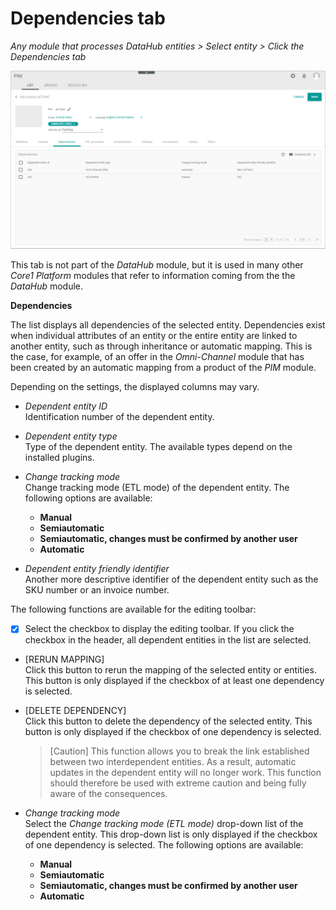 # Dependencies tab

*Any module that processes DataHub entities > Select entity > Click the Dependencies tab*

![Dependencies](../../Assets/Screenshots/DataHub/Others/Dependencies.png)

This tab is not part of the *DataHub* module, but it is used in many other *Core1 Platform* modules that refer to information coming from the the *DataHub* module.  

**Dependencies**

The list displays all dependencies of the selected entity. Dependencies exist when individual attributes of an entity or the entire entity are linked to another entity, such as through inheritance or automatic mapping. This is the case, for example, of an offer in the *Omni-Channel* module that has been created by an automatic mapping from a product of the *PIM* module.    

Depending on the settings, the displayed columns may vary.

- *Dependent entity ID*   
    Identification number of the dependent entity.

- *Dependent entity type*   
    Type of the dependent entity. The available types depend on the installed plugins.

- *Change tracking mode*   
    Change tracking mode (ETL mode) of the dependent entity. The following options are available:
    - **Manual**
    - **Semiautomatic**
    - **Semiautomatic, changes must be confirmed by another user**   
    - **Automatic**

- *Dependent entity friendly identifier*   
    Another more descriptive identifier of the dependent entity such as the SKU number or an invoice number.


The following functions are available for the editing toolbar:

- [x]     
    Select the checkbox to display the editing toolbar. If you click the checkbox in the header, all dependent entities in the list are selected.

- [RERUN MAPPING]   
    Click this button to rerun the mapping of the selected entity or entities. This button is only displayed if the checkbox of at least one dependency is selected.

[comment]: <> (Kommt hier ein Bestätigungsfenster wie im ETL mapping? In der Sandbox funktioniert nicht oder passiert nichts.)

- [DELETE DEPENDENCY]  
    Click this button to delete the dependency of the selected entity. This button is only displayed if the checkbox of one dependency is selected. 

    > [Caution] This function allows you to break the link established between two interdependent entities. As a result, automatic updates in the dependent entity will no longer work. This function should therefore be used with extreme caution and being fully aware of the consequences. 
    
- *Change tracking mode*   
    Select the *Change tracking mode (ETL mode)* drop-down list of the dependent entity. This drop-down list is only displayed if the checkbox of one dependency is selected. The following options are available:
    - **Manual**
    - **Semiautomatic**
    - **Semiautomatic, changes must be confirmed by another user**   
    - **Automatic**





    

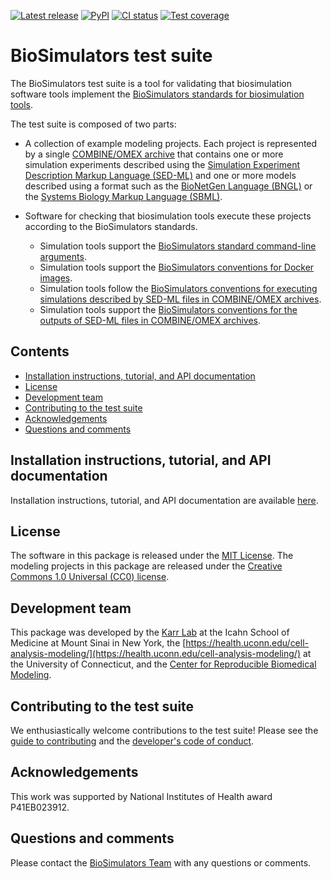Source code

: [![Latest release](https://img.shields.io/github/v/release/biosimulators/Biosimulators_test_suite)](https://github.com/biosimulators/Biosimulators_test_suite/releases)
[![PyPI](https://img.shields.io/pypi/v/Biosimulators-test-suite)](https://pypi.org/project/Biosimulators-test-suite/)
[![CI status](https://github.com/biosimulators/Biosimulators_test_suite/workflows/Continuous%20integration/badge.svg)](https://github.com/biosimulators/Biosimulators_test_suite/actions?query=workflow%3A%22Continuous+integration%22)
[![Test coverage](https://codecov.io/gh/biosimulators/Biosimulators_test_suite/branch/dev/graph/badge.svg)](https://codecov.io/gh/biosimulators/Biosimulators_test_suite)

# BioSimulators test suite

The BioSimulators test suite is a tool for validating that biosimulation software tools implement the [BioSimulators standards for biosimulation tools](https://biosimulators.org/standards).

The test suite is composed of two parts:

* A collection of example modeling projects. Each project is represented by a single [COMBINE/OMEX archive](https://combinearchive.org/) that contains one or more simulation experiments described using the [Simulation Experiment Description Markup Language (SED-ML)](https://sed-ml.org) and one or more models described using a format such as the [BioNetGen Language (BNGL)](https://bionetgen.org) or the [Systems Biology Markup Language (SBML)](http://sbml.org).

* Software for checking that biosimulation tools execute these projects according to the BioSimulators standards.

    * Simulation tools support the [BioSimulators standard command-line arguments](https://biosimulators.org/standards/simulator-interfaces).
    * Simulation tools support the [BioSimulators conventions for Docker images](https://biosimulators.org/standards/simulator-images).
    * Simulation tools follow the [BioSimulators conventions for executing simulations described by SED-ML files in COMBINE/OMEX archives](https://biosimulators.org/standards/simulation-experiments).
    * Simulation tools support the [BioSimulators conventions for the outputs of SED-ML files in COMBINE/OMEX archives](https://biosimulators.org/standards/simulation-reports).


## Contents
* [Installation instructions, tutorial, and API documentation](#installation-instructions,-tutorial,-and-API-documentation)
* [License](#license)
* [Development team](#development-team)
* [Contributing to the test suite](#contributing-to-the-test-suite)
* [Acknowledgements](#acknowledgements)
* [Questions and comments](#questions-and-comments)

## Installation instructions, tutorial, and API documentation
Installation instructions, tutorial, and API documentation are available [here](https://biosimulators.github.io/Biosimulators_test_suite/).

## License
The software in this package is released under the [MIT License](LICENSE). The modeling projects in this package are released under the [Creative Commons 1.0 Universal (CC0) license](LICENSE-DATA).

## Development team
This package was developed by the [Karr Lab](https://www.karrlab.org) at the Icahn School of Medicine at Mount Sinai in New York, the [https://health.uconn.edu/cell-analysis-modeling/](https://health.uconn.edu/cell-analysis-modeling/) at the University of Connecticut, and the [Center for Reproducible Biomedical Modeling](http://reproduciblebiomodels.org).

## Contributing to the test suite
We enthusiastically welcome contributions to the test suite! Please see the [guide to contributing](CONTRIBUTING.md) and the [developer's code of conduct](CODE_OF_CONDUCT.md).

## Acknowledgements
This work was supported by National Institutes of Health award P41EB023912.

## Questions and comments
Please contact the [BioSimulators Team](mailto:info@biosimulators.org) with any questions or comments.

....

To do: Reprint exactly the lines above that start at the one with "The BioSimulators test" and end at the one with "The test suite is", keeping both and adding none.

Solution to this exercise:
The BioSimulators test suite is a tool for validating that biosimulation software tools implement the [BioSimulators standards for biosimulation tools](https://biosimulators.org/standards).

The test suite is composed of two parts:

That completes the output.